Why CLV Is a Systems Problem, Not a Regression Exercise
CLV is the discounted expected future cash contribution of a customer. Interviewers fail candidates who regress historical realized revenue as the label — that leaks the future into features unless you snapshot at cohort time.
Production CLV powers bid caps in paid acquisition, CRM send limits, and credit lines — each needs calibrated dollars, uncertainty, and freshness under right-censoring (young customers have unknown horizons).
Depth Ladder
Mid-level: Churn classifier × ARPU heuristic.
Senior: Buy Till You Die family (BG/NBD repeat purchases, Gamma-Gamma monetary), Cox baseline for subscription tenures, calibration curves.

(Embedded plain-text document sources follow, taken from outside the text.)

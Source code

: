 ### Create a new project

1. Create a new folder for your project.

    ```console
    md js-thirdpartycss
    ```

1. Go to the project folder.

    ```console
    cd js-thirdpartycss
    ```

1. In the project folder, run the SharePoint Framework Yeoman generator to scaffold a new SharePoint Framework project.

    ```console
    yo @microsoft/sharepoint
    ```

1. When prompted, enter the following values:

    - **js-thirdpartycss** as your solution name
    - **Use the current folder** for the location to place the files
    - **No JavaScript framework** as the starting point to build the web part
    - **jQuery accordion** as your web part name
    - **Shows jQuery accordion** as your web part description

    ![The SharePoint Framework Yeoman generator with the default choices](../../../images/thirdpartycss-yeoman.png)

Staff: Policy evaluation — uplift for treatment; multi-touch acquisition credit interaction; fair lending constraints when CLV affects pricing.
Clarifying Questions
Business model
Subscription vs transactional vs hybrid — model choice differs.
Definition of churn
Contract cancel vs 90d inactivity — changes survival labels.
Horizon
12-month vs 5-year CLV — discount rate and uncertainty explode.
Action use-case
Bidding, email frequency, credit — each needs different calibration.
Cold start
New users with one session — hierarchical partial pooling.
Probabilistic Models — BG/NBD and Gamma–Gamma Intuition
BG/NBD models repeat purchase counts while alive using latent dropout process — handles non-contractual churn where "churn" is unobserved directly.

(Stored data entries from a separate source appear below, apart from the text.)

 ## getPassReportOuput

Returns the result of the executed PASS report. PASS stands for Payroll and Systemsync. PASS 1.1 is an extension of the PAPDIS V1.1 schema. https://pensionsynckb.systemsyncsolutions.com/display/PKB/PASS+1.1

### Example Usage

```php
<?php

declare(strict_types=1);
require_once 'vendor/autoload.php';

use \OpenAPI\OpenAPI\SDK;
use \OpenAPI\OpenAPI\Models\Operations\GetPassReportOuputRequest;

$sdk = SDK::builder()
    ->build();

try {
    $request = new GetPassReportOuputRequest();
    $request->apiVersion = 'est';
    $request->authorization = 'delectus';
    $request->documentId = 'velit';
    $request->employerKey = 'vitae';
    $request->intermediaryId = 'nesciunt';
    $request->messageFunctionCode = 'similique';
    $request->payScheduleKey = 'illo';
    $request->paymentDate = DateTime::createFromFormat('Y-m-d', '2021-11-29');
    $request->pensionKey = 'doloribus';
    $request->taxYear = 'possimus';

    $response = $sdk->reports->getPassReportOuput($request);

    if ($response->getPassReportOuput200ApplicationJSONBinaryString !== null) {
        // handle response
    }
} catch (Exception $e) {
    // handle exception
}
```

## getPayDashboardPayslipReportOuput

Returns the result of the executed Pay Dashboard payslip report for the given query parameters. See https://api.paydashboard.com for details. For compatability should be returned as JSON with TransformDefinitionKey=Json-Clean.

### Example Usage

Gamma–Gamma models spend per transaction heterogeneity — combine with BG/NBD for expected monetary value per period.
These beat raw RFM regression on sparse histories because they encode generative assumptions — interviewers at retail DS teams still expect these names.

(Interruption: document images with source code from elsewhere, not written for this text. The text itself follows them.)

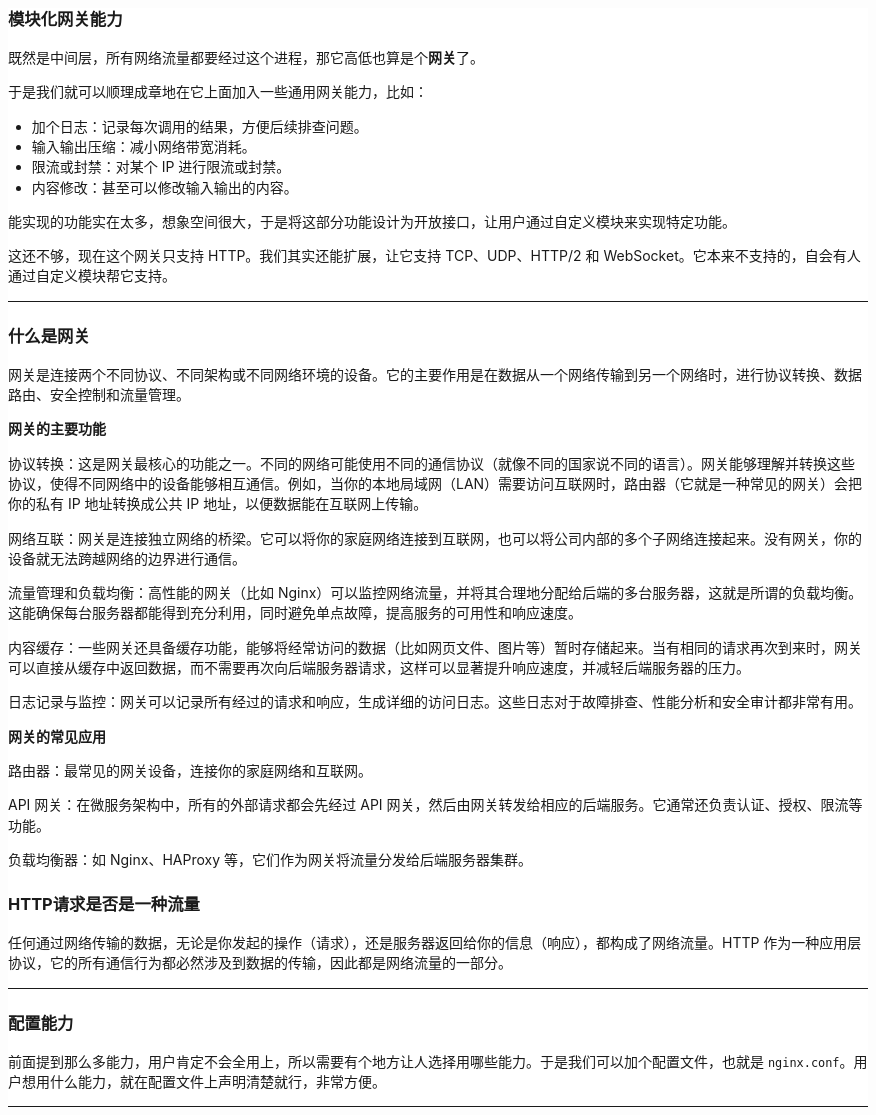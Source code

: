 
### 模块化网关能力

既然是中间层，所有网络流量都要经过这个进程，那它高低也算是个**网关**了。

于是我们就可以顺理成章地在它上面加入一些通用网关能力，比如：

- 加个日志：记录每次调用的结果，方便后续排查问题。
- 输入输出压缩：减小网络带宽消耗。
- 限流或封禁：对某个 IP 进行限流或封禁。
- 内容修改：甚至可以修改输入输出的内容。

能实现的功能实在太多，想象空间很大，于是将这部分功能设计为开放接口，让用户通过自定义模块来实现特定功能。

这还不够，现在这个网关只支持 HTTP。我们其实还能扩展，让它支持 TCP、UDP、HTTP/2 和 WebSocket。它本来不支持的，自会有人通过自定义模块帮它支持。

---

### 什么是网关

网关是连接两个不同协议、不同架构或不同网络环境的设备。它的主要作用是在数据从一个网络传输到另一个网络时，进行协议转换、数据路由、安全控制和流量管理。

**网关的主要功能**

协议转换：这是网关最核心的功能之一。不同的网络可能使用不同的通信协议（就像不同的国家说不同的语言）。网关能够理解并转换这些协议，使得不同网络中的设备能够相互通信。例如，当你的本地局域网（LAN）需要访问互联网时，路由器（它就是一种常见的网关）会把你的私有 IP 地址转换成公共 IP 地址，以便数据能在互联网上传输。

网络互联：网关是连接独立网络的桥梁。它可以将你的家庭网络连接到互联网，也可以将公司内部的多个子网络连接起来。没有网关，你的设备就无法跨越网络的边界进行通信。


流量管理和负载均衡：高性能的网关（比如 Nginx）可以监控网络流量，并将其合理地分配给后端的多台服务器，这就是所谓的负载均衡。这能确保每台服务器都能得到充分利用，同时避免单点故障，提高服务的可用性和响应速度。

内容缓存：一些网关还具备缓存功能，能够将经常访问的数据（比如网页文件、图片等）暂时存储起来。当有相同的请求再次到来时，网关可以直接从缓存中返回数据，而不需要再次向后端服务器请求，这样可以显著提升响应速度，并减轻后端服务器的压力。

日志记录与监控：网关可以记录所有经过的请求和响应，生成详细的访问日志。这些日志对于故障排查、性能分析和安全审计都非常有用。

**网关的常见应用**

路由器：最常见的网关设备，连接你的家庭网络和互联网。


API 网关：在微服务架构中，所有的外部请求都会先经过 API 网关，然后由网关转发给相应的后端服务。它通常还负责认证、授权、限流等功能。

负载均衡器：如 Nginx、HAProxy 等，它们作为网关将流量分发给后端服务器集群。


### HTTP请求是否是一种流量

任何通过网络传输的数据，无论是你发起的操作（请求），还是服务器返回给你的信息（响应），都构成了网络流量。HTTP 作为一种应用层协议，它的所有通信行为都必然涉及到数据的传输，因此都是网络流量的一部分。

---
### 配置能力

前面提到那么多能力，用户肯定不会全用上，所以需要有个地方让人选择用哪些能力。于是我们可以加个配置文件，也就是 `nginx.conf`。用户想用什么能力，就在配置文件上声明清楚就行，非常方便。

---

CLV Platform — Offline Fit to Online Scoring
Model Families — When to Use Which
| Family | Data needs | Strength | Risk |
|---|---|---|---|
| Heuristic ARPU × E[life] | Low | Explainable | Biased with censoring |
| BG/NBD + Gamma | Repeat purchases | Probabilistic, sparse friendly | Assumption mismatch |
| Cox / survival NN | Contract churn | Handles censoring | PH assumption or black box |
| Global DNN on sequences | Rich event logs | Flexible | Leakage if labels wrong |
| Production path | Probabilistic baseline DNN residual on top | Best of both | Two-stage complexity |
Label Leakage
Using lifetime revenue to date as label for all users includes post-snapshot purchases in features if you are not careful — point-in-time joins are mandatory.
Interview Closer
"I'd start from churn plus spend generative models for interpretability, add hierarchical pooling for cold start, calibrate dollars on a holdout cohort, and only then layer uplift for CRM — CLV without calibration is worse than no score for bidding."